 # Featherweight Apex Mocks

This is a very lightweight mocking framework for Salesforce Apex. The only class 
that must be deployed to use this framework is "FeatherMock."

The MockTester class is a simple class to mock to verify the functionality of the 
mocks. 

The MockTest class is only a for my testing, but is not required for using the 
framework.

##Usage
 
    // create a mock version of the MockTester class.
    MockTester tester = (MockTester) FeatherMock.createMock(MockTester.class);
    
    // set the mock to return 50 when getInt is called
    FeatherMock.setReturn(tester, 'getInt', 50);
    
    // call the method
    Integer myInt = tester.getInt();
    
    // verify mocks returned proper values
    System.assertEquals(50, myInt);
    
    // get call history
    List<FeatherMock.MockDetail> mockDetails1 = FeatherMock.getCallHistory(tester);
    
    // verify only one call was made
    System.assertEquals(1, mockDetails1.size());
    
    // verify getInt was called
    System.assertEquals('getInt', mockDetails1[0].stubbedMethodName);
· · · · · · ·
# Exercise prompt
Taking the entries above, write out exactly the lines starting with the line containing "This is a very" and going on through the line containing "get call history", both included, and nothing else.

# Response below
This is a very lightweight mocking framework for Salesforce Apex. The only class 
that must be deployed to use this framework is "FeatherMock."

The MockTester class is a simple class to mock to verify the functionality of the 
mocks. 

The MockTest class is only a for my testing, but is not required for using the 
framework.

##Usage
 
    // create a mock version of the MockTester class.
    MockTester tester = (MockTester) FeatherMock.createMock(MockTester.class);
    
    // set the mock to return 50 when getInt is called
    FeatherMock.setReturn(tester, 'getInt', 50);
    
    // call the method
    Integer myInt = tester.getInt();
    
    // verify mocks returned proper values
    System.assertEquals(50, myInt);
    
    // get call history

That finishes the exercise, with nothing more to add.